Tuesday, 13 February 2018 12:55

Key trading markets under a cloud

Written by 
ASB’s senior rural economist Nathan Penny. ASB’s senior rural economist Nathan Penny.

Westpac senior analyst Anne Boniface says fears of tighter international supplies, particularly for whole milk powder, helped dairy prices squeeze higher in the first few Global Dairy Trade auctions of 2018. 

While Westpac has upgraded its forecast to $6.50/kgMS, slightly ahead of Fonterra’s estimate, it continues to caution against extrapolating recent trends too far into 2018. 

“Our view remains that growth amongst NZ’s key trading partners is likely to slow this year, led by China. 

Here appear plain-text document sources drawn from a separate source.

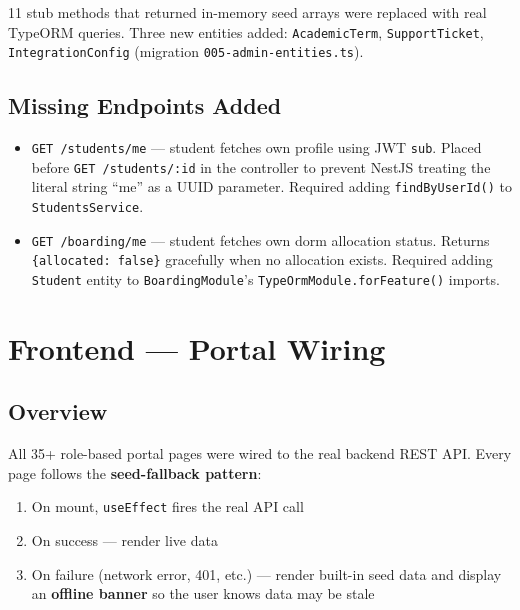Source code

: \documentclass[11pt, a4paper]{article}
\newcommand{\code}[1]{\texttt{\small #1}}
\begin{document}
11 stub methods that returned in-memory seed arrays were replaced with real
TypeORM queries. Three new entities added: \code{AcademicTerm},
\code{SupportTicket}, \code{IntegrationConfig} (migration \code{005-admin-entities.ts}).

\subsection{Missing Endpoints Added}

\begin{itemize}[leftmargin=1.5em, itemsep=2pt]
  \item \code{GET /students/me} --- student fetches own profile using JWT \code{sub}.
    Placed before \code{GET /students/:id} in the controller to prevent NestJS
    treating the literal string ``me'' as a UUID parameter.
    Required adding \code{findByUserId()} to \code{StudentsService}.

  \item \code{GET /boarding/me} --- student fetches own dorm allocation status.
    Returns \code{\{allocated: false\}} gracefully when no allocation exists.
    Required adding \code{Student} entity to \code{BoardingModule}'s
    \code{TypeOrmModule.forFeature()} imports.
\end{itemize}

\section{Frontend --- Portal Wiring}

\subsection{Overview}

All 35+ role-based portal pages were wired to the real backend REST API.
Every page follows the \textbf{seed-fallback pattern}:

\begin{enumerate}[leftmargin=1.5em, itemsep=0pt]
  \item On mount, \code{useEffect} fires the real API call
  \item On success --- render live data
  \item On failure (network error, 401, etc.) --- render built-in seed data
    and display an \textbf{offline banner} so the user knows data may be stale
\end{enumerate}
\end{document}
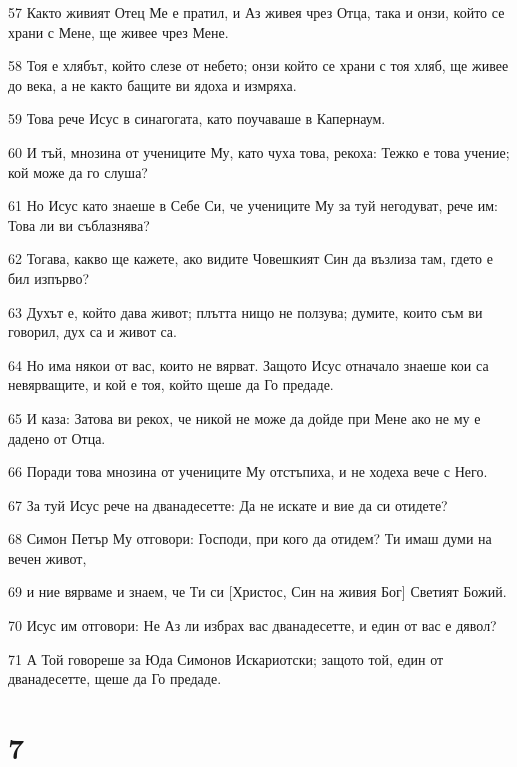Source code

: \par 57 Както живият Отец Ме е пратил, и Аз живея чрез Отца, така и онзи, който се храни с Мене, ще живее чрез Мене.
\par 58 Тоя е хлябът, който слезе от небето; онзи който се храни с тоя хляб, ще живее до века, а не както бащите ви ядоха и измряха.
\par 59 Това рече Исус в синагогата, като поучаваше в Капернаум.
\par 60 И тъй, мнозина от учениците Му, като чуха това, рекоха: Тежко е това учение; кой може да го слуша?
\par 61 Но Исус като знаеше в Себе Си, че учениците Му за туй негодуват, рече им: Това ли ви съблазнява?
\par 62 Тогава, какво ще кажете, ако видите Човешкият Син да възлиза там, гдето е бил изпърво?
\par 63 Духът е, който дава живот; плътта нищо не ползува; думите, които съм ви говорил, дух са и живот са.
\par 64 Но има някои от вас, които не вярват. Защото Исус отначало знаеше кои са невярващите, и кой е тоя, който щеше да Го предаде.
\par 65 И каза: Затова ви рекох, че никой не може да дойде при Мене ако не му е дадено от Отца.
\par 66 Поради това мнозина от учениците Му отстъпиха, и не ходеха вече с Него.
\par 67 За туй Исус рече на дванадесетте: Да не искате и вие да си отидете?
\par 68 Симон Петър Му отговори: Господи, при кого да отидем? Ти имаш думи на вечен живот,
\par 69 и ние вярваме и знаем, че Ти си [Христос, Син на живия Бог] Светият Божий.
\par 70 Исус им отговори: Не Аз ли избрах вас дванадесетте, и един от вас е дявол?
\par 71 А Той говореше за Юда Симонов Искариотски; защото той, един от дванадесетте, щеше да Го предаде.

\chapter{7}


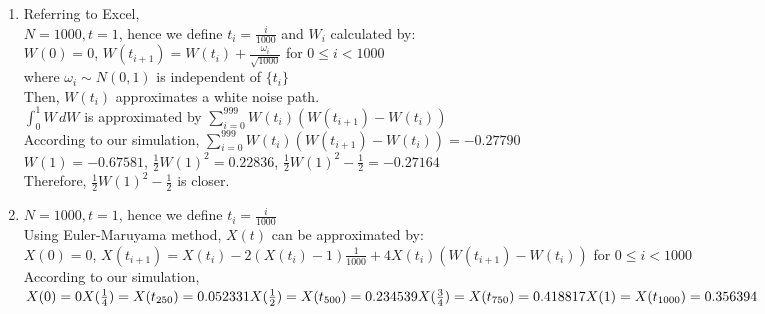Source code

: \documentclass[a4paper]{article}
\def\ii{\displaystyle\int}
\begin{document}
\begin{enumerate}
\begin{enumerate}
\item
Referring to Excel,\\
$N=1000, t=1$, hence we define $t_i=\frac{i}{1000}$ and $W_i$ calculated by:\\
$W(0)=0$, $W(t_{i+1})=W(t_i)+\frac{\omega_i}{\sqrt{1000}}$ for $0\leq i<1000$\\
where $\omega_i\sim N(0,1)$ is independent of $\{t_i\}$\\
Then, $W(t_i)$ approximates a white noise path.\\
$\ii_0^1 W\,dW$ is approximated by $\displaystyle\sum_{i=0}^{999}W(t_i)(W(t_{i+1})-W(t_i))$\\
According to our simulation, $\displaystyle\sum_{i=0}^{999}W(t_i)(W(t_{i+1})-W(t_i))=-0.27790$\\
$W(1)=-0.67581$, $\frac{1}{2}W(1)^2=0.22836$, $\frac{1}{2}W(1)^2-\frac{1}{2}=-0.27164$\\
Therefore, $\frac{1}{2}W(1)^2-\frac{1}{2}$ is closer.

\item
$N=1000, t=1$, hence we define $t_i=\frac{i}{1000}$\\
Using Euler-Maruyama method, $X(t)$ can be approximated by:\\
$X(0)=0$, $X(t_{i+1})=X(t_i)-2(X(t_i)-1)\frac{1}{1000}+4X(t_i)(W(t_{i+1})-W(t_i))$ for $0\leq i<1000$\\
According to our simulation, 
$X(0)=0\\
X(\frac{1}{4})=X(t_{250})=0.052331\\
X(\frac{1}{2})=X(t_{500})=0.234539\\
X(\frac{3}{4})=X(t_{750})=0.418817\\
X(1)=X(t_{1000})=0.356394$

\end{enumerate}

\pagebreak


\end{enumerate}
\end{document}
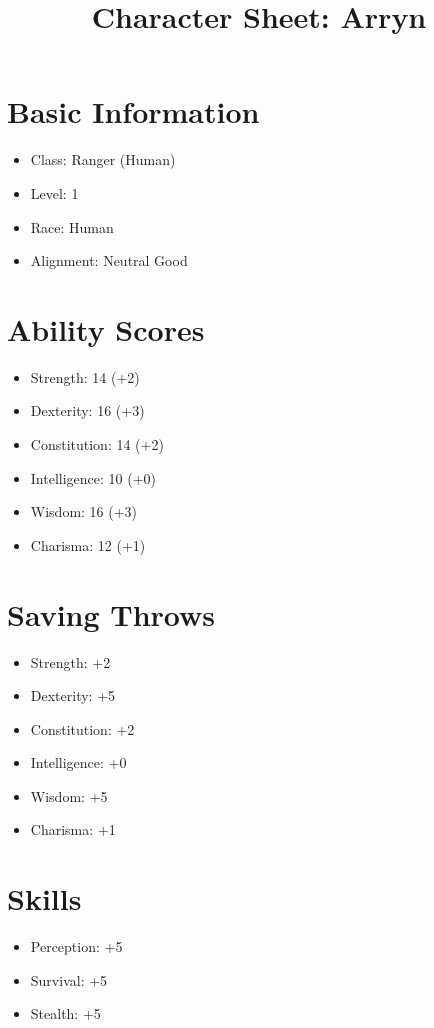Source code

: \documentclass{article}
\title{Character Sheet: Arryn}
\author{}
\date{}
\begin{document}
\maketitle

\section{Basic Information}
\begin{itemize}
\item Class: Ranger (Human)
\item Level: 1
\item Race: Human
\item Alignment: Neutral Good
\end{itemize}

\section{Ability Scores}
\begin{itemize}
\item Strength: 14 (+2)
\item Dexterity: 16 (+3)
\item Constitution: 14 (+2)
\item Intelligence: 10 (+0)
\item Wisdom: 16 (+3)
\item Charisma: 12 (+1)
\end{itemize}

\section{Saving Throws}
\begin{itemize}
\item Strength: +2
\item Dexterity: +5
\item Constitution: +2
\item Intelligence: +0
\item Wisdom: +5
\item Charisma: +1
\end{itemize}

\section{Skills}
\begin{itemize}
\item Perception: +5
\item Survival: +5
\item Stealth: +5
\end{itemize}
\end{document}

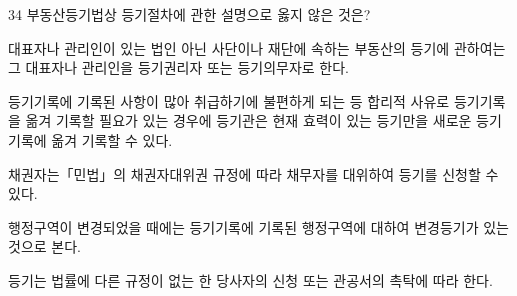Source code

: \begin{question}{34}
부동산등기법상 등기절차에 관한 설명으로 옳지 않은 것은?
\begin{choices}
  \item 대표자나 관리인이 있는 법인 아닌 사단이나 재단에 속하는 부동산의 등기에 관하여는 그 대표자나 관리인을 등기권리자 또는 등기의무자로 한다.
  \item 등기기록에 기록된 사항이 많아 취급하기에 불편하게 되는 등 합리적 사유로 등기기록을 옮겨 기록할 필요가 있는 경우에 등기관은 현재 효력이 있는 등기만을 새로운 등기기록에 옮겨 기록할 수 있다.
  \item 채권자는「민법」의 채권자대위권 규정에 따라 채무자를 대위하여 등기를 신청할 수 있다.
  \item 행정구역이 변경되었을 때에는 등기기록에 기록된 행정구역에 대하여 변경등기가 있는 것으로 본다.
  \item 등기는 법률에 다른 규정이 없는 한 당사자의 신청 또는 관공서의 촉탁에 따라 한다.
\end{choices}
\end{question}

“Chinese policymakers are poised to follow through with moves to rebalance their economy, reduce the risks generated by rapid credit expansion and put the economy on a more sustainable growth path. 

“And while the consumer sector isn’t the focus for Chinese policymakers, they are unlikely to escape a period of slower growth completely unscathed.” 

ASB’s senior rural economist Nathan Penny observed that NZ weather’s wild ride continued with storms and flooding in some regions in January and February. 

“On the production side, we expect the improved weather will lead to production growth of 1% compared to last season. That said, there will be wide variations across the country given the varying extent of storms, drought and rainfall.” 

Penny says they expect some of this price strength will be temporary. In particular, weather to date in 2018 has improved, with most regions getting substantial rain. 

“So production is likely to improve later in the season.”